### WORK ITEM
Read through the material below and find each line that has the word "PCMachineState"; copy it.

=== MATERIAL FOR THE TASK ===

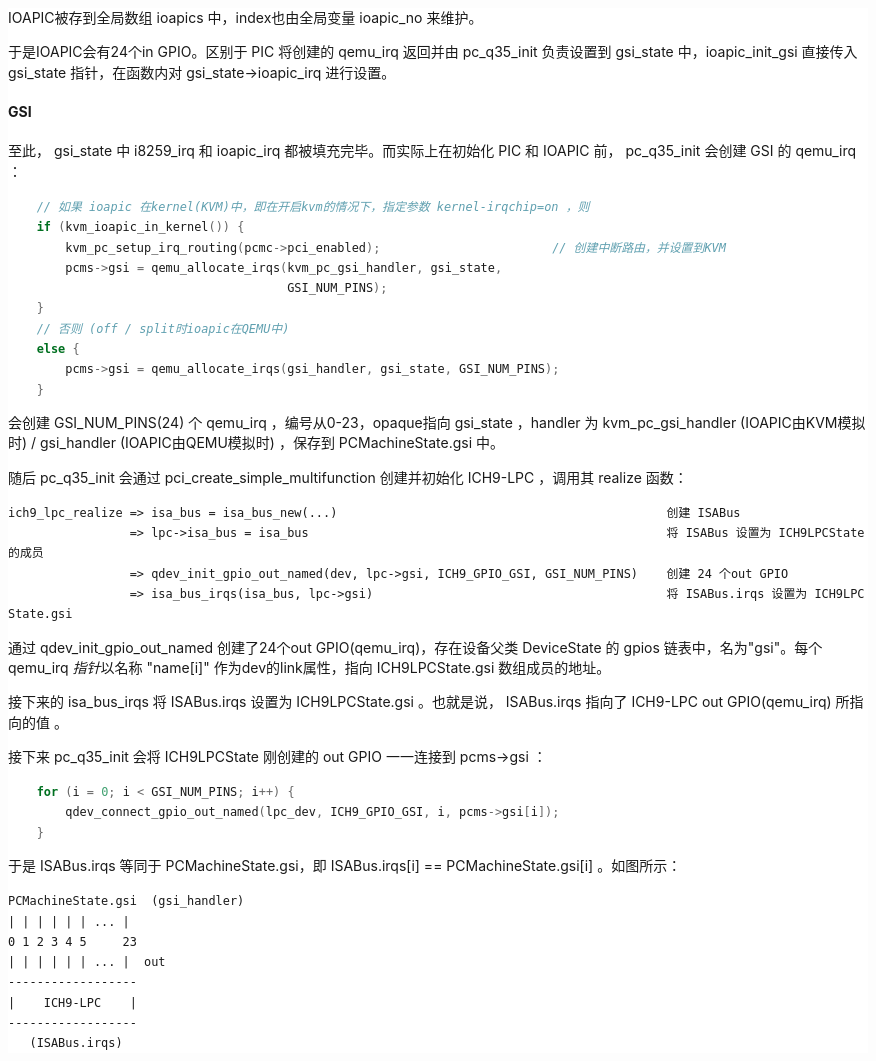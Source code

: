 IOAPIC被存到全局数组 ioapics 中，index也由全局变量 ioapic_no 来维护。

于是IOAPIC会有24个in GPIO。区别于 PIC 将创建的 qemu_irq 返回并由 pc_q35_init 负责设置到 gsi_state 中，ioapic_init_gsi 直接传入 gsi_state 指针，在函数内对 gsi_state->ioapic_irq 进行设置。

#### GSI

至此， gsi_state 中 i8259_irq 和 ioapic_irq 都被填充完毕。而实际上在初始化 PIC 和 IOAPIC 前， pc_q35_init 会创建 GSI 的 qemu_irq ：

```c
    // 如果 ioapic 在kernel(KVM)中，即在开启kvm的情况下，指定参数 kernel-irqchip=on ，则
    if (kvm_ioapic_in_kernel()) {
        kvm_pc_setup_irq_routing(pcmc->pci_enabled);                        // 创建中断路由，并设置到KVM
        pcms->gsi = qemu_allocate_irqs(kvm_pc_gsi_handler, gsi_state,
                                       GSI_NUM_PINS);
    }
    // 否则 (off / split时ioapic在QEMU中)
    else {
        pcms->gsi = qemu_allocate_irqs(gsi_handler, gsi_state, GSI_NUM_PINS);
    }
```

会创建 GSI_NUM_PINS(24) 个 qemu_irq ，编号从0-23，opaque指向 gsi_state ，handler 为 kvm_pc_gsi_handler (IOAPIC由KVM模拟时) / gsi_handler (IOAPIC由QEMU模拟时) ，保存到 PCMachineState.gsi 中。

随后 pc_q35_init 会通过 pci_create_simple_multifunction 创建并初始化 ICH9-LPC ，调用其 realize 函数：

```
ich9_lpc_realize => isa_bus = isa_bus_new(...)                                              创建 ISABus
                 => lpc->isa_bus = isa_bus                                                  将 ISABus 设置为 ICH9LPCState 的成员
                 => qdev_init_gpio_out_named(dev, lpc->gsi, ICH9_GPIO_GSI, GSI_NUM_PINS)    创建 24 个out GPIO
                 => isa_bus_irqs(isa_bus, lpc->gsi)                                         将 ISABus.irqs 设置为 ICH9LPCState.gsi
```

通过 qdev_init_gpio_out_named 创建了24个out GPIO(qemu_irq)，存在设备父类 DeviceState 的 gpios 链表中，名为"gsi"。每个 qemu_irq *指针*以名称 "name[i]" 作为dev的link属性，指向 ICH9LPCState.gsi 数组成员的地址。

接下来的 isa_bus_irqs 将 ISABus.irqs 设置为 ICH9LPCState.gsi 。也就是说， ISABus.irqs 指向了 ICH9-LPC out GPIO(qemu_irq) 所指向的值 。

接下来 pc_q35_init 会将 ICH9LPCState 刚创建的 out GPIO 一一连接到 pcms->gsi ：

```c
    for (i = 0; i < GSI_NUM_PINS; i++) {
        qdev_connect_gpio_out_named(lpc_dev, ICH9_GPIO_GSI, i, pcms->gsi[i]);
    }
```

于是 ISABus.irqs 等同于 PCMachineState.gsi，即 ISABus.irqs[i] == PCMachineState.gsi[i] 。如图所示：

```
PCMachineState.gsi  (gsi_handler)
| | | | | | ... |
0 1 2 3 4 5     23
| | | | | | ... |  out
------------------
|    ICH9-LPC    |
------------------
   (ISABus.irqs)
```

===

### RESULT FOR THIS TASK
会创建 GSI_NUM_PINS(24) 个 qemu_irq ，编号从0-23，opaque指向 gsi_state ，handler 为 kvm_pc_gsi_handler (IOAPIC由KVM模拟时) / gsi_handler (IOAPIC由QEMU模拟时) ，保存到 PCMachineState.gsi 中。
于是 ISABus.irqs 等同于 PCMachineState.gsi，即 ISABus.irqs[i] == PCMachineState.gsi[i] 。如图所示：
PCMachineState.gsi  (gsi_handler)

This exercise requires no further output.